If you’ve been around the proverbial block before, you know the economy’s bound to get rolling again. Eventually. So what are you doing, in the meantime, to position your company for long-term growth?

Here at the international corporate headquarters of Hare Communications, we’re revamping our brand. Starting with a new core messaging strategy. One that’s still accurate to our brand, but much more in tune with the current mindset of the business world. Which is not to say that we’re casting our lot with a mood that’s likely to lighten, once the economy picks up again. Rather, we’re speaking more directly to what we believe will be a permanent  legacy (at least in our lifetime) of this recession: An absolute focus on value.

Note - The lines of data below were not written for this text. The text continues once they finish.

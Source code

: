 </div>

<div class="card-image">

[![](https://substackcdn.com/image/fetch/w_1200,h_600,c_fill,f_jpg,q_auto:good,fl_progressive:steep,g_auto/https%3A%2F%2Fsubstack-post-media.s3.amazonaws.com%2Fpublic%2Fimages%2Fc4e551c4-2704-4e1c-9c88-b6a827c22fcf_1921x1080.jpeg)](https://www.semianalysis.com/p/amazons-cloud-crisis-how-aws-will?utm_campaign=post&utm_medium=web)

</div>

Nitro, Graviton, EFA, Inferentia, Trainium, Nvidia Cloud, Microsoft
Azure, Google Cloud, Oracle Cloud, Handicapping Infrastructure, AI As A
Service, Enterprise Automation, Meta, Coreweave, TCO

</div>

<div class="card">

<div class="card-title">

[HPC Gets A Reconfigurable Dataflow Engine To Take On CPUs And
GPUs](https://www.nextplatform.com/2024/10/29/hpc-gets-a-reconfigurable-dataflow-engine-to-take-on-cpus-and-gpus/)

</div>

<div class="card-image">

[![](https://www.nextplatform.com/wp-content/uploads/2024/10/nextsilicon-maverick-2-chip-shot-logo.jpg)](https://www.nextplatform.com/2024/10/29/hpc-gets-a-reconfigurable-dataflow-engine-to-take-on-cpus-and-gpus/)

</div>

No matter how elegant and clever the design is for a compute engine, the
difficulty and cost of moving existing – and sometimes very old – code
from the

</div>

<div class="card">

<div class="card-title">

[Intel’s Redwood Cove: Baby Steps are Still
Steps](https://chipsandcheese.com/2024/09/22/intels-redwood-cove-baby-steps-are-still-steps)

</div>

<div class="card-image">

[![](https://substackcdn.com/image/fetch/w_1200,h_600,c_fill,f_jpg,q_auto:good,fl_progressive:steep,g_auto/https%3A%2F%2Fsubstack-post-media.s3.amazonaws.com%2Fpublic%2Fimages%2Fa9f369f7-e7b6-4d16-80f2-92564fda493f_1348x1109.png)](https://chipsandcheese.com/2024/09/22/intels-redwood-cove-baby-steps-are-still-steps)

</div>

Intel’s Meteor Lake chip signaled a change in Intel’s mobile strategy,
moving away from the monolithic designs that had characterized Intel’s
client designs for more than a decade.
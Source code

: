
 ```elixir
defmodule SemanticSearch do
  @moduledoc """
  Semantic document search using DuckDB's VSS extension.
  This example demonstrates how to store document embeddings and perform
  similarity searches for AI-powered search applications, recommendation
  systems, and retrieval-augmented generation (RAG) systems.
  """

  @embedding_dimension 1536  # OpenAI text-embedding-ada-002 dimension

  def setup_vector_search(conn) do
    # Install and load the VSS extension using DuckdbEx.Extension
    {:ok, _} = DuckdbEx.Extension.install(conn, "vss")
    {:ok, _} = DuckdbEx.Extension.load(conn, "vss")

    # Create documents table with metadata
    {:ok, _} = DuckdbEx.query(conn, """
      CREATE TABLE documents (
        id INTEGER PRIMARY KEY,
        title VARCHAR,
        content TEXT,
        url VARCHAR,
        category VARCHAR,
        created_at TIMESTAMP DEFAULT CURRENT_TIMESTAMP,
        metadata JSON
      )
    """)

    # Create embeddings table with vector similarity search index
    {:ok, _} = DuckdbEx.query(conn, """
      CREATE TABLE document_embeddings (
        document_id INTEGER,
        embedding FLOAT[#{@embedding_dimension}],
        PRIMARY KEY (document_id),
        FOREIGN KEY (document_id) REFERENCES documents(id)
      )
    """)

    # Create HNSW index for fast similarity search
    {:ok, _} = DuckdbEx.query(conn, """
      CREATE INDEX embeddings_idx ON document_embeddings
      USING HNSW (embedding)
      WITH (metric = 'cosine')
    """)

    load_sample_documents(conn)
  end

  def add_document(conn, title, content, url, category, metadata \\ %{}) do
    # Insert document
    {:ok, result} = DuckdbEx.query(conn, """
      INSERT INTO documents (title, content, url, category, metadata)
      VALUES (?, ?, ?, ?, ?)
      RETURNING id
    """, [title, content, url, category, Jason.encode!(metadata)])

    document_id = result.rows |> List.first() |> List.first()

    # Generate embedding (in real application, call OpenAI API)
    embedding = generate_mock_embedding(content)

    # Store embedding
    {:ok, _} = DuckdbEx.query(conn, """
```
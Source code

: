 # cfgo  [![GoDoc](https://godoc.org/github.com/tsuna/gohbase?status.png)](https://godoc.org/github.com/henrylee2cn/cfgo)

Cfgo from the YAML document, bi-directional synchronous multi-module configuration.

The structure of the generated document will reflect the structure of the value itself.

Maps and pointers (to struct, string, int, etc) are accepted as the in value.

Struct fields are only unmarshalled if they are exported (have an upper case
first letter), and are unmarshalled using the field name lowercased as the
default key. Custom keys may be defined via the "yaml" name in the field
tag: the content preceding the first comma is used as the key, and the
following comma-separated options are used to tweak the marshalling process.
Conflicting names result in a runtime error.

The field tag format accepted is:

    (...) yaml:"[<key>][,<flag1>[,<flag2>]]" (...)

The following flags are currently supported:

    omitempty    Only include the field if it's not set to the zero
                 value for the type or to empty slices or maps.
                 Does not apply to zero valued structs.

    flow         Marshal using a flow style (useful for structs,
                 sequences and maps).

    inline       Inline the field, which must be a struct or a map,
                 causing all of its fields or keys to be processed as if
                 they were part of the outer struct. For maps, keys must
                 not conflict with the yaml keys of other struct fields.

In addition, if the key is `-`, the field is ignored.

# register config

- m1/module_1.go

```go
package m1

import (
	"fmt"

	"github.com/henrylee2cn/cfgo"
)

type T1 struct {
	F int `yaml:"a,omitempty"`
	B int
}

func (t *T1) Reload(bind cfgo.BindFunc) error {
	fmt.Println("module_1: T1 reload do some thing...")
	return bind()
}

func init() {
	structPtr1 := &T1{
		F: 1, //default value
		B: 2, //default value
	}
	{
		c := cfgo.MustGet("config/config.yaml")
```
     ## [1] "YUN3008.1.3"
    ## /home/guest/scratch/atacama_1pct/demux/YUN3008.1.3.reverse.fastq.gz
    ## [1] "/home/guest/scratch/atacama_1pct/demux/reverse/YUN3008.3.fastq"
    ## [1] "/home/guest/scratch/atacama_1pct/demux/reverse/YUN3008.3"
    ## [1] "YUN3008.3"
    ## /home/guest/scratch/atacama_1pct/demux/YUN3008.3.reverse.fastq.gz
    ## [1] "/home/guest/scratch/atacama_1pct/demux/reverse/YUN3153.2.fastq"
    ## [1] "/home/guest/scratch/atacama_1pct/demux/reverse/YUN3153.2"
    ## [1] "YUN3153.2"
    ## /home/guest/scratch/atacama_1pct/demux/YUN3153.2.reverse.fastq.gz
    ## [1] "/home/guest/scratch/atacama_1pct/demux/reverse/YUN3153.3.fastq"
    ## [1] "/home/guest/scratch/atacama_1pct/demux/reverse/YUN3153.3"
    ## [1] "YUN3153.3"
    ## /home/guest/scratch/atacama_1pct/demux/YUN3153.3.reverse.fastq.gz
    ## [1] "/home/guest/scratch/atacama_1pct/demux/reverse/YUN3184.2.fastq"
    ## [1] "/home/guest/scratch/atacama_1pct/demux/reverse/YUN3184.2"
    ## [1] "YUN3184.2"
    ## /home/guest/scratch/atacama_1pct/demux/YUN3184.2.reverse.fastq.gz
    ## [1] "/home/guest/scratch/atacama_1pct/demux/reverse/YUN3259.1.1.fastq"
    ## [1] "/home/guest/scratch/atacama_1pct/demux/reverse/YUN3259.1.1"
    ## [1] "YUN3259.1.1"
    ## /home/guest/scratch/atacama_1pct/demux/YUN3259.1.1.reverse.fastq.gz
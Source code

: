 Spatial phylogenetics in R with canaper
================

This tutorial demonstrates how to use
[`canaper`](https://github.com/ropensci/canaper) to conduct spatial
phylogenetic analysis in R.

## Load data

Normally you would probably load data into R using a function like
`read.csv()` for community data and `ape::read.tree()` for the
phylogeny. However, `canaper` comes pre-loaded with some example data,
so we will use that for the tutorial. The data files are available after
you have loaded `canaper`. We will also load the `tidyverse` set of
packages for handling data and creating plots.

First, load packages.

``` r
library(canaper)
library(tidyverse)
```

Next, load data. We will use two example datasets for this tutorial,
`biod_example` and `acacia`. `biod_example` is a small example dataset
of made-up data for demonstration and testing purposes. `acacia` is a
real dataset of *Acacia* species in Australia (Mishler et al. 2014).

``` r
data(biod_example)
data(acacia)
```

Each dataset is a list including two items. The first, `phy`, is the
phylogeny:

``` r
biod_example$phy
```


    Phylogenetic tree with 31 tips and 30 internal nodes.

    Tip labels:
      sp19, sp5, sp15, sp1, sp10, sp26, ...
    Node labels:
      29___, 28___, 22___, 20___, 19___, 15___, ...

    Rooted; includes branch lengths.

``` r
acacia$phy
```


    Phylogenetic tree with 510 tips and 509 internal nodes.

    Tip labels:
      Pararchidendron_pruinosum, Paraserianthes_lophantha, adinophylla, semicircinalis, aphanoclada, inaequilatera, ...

Thanks in part to the slowdown, consumers have become smarter, and better informed, than ever. And while your brand in the marketplace is arguably more important than ever, if that brand doesn’t somehow evoke a clear sense of value, take a look down the street. Because sooner or later, that’s where you’re likely to find your customers.

That said, if you’ve never consciously sat down to explore what your company’s brand really is, there’s never been a better time to do it. Particularly if the slowdown has given you more free time than you enjoy having.

Just in case you’re wondering, “exactly what IS a brand?”…Basically, it’s what comes into your mind when you think of a company or product. So, what comes to mind when people think about you? It’s a good question to start the ball rolling. And don’t just ask yourself that question. Ask others.

The ideal finding of a thorough brand review should be that your external brand (how others perceive you) is consistent with your internal brand, and within reach of your brand aspiration (how you perceive yourself, and how you hope others perceive you). If your research indicates there are serious disconnects, it’s time to consider re-branding—or, at the very least, making the structural changes necessary to bring your organization’s internal, external and desired brands into alignment.

Once you’ve made those necessary changes, you’ll need a tactical plan to present that new message to the marketplace. Which starts with a coordinated analysis of your customer base (existing and prospective) and your budget. Not to mention a little common sense. If you sell industrial pumps and blowers, for instance, you can rule-out prime-time TV. Duh.

All of which leads to a question a lot of people in my profession have heard (out loud or otherwise) way more often than they’d like: “Who in their right mind would invest in marketing and advertising during a recession like this?” Answer: Anyone who plans to be in business after the recession.

In a study widely cited in the media (including this publication, several years ago), McGraw-Hill Research analyzed 600 companies from 1980 to 1985. They found that businesses who maintained or increased their advertising investment during the 1981-1982 recession averaged significantly higher sales growth, both during the recession and for the following three years, than those who eliminated or decreased advertising. In fact, by 1985, sales of companies who were aggressive recession advertisers had risen 265% over those who cut back.

If all your competitors have cut their ad budgets, what better time to reach-out to their customers? Think of it this way: If you’re in a room with 20 people talking at once, all you hear is noise. But if 19 go silent, suddenly the one person who’s still talking can be heard loud and clear. Now that’s taking advantage of opportunity.